The response must contain every line from the records below that has "horizon".
--- DATA TO USE Enclosed Below ---
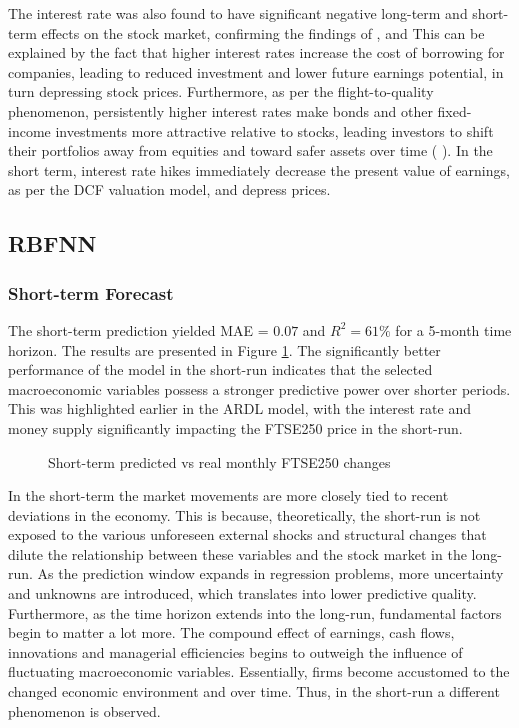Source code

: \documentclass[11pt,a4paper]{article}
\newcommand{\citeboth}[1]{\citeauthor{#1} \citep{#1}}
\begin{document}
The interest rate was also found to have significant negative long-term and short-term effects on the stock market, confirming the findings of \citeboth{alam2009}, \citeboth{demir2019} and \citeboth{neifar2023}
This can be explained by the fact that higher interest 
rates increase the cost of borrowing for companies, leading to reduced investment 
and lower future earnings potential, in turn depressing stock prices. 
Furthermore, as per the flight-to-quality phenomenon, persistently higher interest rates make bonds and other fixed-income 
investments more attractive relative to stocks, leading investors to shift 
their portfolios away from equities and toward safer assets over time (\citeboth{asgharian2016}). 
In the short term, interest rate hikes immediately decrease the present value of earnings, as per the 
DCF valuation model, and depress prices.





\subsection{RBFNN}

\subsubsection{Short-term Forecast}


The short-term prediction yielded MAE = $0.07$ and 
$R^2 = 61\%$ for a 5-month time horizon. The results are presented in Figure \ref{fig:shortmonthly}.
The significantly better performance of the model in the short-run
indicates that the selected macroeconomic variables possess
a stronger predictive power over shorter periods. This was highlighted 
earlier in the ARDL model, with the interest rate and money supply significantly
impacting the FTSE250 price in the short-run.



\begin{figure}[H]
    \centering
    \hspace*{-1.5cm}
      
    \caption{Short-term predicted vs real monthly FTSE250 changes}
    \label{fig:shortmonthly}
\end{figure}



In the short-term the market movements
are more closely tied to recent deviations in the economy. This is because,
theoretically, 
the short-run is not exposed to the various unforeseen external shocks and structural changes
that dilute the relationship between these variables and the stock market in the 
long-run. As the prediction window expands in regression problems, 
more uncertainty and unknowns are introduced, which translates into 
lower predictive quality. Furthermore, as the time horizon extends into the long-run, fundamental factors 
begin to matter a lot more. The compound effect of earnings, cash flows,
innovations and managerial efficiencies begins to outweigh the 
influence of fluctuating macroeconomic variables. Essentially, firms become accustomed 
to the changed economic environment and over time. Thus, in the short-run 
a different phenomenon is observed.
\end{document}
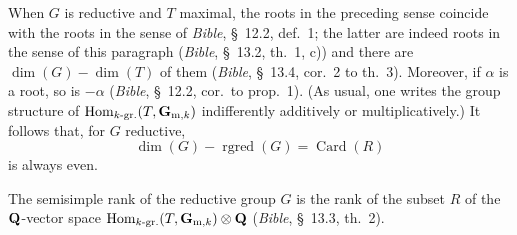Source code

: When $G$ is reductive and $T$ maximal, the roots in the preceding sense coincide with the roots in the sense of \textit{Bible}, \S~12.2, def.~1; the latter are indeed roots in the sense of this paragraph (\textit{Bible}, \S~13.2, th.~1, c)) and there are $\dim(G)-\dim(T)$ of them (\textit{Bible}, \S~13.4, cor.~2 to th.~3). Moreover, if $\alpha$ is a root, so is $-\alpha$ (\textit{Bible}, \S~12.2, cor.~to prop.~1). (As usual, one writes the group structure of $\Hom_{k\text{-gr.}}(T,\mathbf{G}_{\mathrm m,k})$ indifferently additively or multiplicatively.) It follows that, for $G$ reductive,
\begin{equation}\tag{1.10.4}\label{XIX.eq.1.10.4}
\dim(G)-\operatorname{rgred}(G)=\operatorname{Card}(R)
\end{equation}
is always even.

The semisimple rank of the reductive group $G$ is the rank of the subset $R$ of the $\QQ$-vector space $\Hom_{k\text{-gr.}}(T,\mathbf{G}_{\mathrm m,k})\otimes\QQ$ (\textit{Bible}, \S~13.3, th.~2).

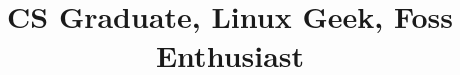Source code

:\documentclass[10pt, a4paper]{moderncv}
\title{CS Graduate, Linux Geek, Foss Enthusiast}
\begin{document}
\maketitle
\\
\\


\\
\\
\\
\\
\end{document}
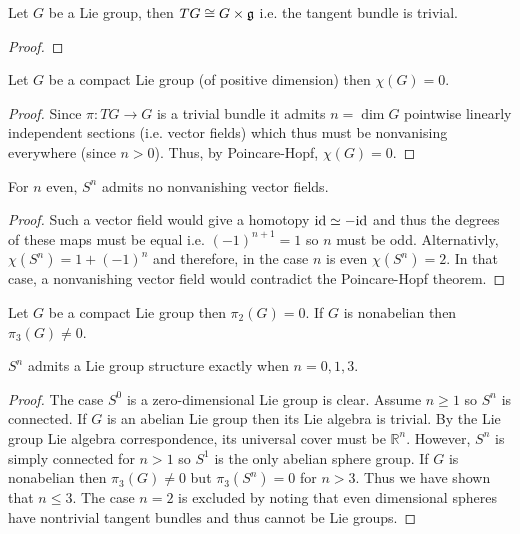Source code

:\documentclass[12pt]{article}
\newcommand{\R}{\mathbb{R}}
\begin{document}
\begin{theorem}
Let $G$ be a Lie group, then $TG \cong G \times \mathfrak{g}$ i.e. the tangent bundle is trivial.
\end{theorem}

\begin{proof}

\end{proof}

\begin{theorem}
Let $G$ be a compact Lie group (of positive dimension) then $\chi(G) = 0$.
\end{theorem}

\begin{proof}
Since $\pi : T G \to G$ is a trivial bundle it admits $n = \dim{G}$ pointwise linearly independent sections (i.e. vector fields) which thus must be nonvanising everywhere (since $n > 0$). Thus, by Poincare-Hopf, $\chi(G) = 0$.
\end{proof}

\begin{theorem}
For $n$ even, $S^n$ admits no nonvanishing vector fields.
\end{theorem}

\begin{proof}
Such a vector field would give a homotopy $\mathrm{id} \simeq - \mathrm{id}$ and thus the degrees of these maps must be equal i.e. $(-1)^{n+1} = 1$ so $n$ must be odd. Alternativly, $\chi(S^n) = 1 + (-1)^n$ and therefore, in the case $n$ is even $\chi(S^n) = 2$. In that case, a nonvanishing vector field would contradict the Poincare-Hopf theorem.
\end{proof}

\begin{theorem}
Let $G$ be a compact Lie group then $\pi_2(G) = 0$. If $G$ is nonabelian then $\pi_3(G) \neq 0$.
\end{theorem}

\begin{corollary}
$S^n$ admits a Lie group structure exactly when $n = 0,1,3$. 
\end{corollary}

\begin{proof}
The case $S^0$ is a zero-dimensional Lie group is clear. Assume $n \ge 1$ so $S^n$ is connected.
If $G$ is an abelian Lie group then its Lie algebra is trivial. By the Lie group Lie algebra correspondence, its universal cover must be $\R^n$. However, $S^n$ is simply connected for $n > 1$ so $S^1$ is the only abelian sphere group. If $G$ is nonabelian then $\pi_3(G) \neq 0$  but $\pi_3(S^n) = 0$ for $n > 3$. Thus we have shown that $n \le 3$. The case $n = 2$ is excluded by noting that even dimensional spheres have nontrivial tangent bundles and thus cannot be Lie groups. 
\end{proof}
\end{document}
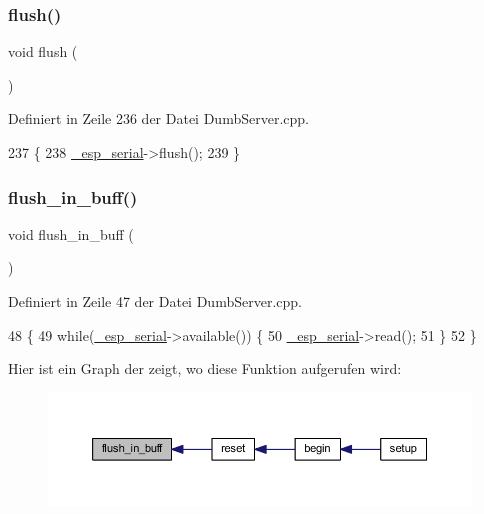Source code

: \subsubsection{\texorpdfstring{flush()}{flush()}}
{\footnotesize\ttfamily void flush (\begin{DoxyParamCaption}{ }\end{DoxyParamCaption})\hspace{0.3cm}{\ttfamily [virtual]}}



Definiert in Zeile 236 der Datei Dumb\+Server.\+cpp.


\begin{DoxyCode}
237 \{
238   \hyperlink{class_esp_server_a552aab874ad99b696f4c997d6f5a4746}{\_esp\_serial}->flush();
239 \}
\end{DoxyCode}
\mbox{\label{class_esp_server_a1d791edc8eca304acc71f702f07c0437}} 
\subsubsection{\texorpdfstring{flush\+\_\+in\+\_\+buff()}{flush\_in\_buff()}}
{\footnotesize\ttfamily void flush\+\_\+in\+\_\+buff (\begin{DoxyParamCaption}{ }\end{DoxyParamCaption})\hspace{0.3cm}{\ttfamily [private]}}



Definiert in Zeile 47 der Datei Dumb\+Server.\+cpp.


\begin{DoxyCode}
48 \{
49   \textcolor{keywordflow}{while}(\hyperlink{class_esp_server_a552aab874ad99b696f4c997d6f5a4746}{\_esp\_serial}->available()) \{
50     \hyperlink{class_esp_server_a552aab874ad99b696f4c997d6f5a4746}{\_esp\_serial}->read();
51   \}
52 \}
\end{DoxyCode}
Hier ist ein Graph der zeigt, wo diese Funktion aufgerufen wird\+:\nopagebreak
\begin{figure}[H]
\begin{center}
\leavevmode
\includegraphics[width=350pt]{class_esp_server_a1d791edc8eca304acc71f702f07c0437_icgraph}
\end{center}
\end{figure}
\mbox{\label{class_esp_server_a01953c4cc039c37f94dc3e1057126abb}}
--- End of Enclosed DATA TO USE ---
--- DATA TO USE Enclosed Below ---
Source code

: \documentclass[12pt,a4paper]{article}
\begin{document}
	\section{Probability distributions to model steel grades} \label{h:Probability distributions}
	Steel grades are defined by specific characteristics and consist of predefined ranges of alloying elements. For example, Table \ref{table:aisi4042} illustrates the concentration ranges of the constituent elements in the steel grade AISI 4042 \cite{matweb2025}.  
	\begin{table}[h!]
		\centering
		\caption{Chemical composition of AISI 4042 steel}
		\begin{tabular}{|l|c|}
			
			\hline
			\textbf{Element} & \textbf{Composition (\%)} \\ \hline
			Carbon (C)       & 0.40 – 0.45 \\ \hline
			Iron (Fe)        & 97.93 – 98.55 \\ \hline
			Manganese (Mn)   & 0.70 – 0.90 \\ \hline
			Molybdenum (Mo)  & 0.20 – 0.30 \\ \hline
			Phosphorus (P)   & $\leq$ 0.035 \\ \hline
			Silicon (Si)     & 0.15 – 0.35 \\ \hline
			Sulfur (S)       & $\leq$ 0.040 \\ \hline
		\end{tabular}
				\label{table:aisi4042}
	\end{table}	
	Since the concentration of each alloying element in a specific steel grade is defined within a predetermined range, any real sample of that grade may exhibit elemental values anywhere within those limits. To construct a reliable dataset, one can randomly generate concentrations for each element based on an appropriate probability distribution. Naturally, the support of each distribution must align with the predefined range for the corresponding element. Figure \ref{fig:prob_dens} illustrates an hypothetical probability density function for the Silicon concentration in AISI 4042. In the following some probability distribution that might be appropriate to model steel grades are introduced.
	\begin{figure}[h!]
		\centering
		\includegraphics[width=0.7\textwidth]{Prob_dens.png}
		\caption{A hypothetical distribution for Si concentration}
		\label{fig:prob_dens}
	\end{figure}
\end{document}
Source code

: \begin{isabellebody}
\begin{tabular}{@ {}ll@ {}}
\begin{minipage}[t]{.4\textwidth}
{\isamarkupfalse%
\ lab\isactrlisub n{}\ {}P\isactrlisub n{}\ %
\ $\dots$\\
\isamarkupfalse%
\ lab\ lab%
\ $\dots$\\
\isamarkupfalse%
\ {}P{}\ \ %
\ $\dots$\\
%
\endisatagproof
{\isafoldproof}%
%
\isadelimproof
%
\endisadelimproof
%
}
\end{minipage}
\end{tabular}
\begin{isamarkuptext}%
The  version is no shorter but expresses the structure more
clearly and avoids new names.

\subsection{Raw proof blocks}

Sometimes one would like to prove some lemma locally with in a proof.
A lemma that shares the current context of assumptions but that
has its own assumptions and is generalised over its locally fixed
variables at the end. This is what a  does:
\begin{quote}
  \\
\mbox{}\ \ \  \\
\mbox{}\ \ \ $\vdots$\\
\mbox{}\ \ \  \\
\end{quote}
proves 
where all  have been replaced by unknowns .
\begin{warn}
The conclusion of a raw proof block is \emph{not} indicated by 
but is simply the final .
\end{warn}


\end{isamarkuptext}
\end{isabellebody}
--- End of Enclosed DATA TO USE ---
> RESULT FOR THIS TASK
$R^2 = 61\%$ for a 5-month time horizon. The results are presented in Figure \ref{fig:shortmonthly}.
lower predictive quality. Furthermore, as the time horizon extends into the long-run, fundamental factors 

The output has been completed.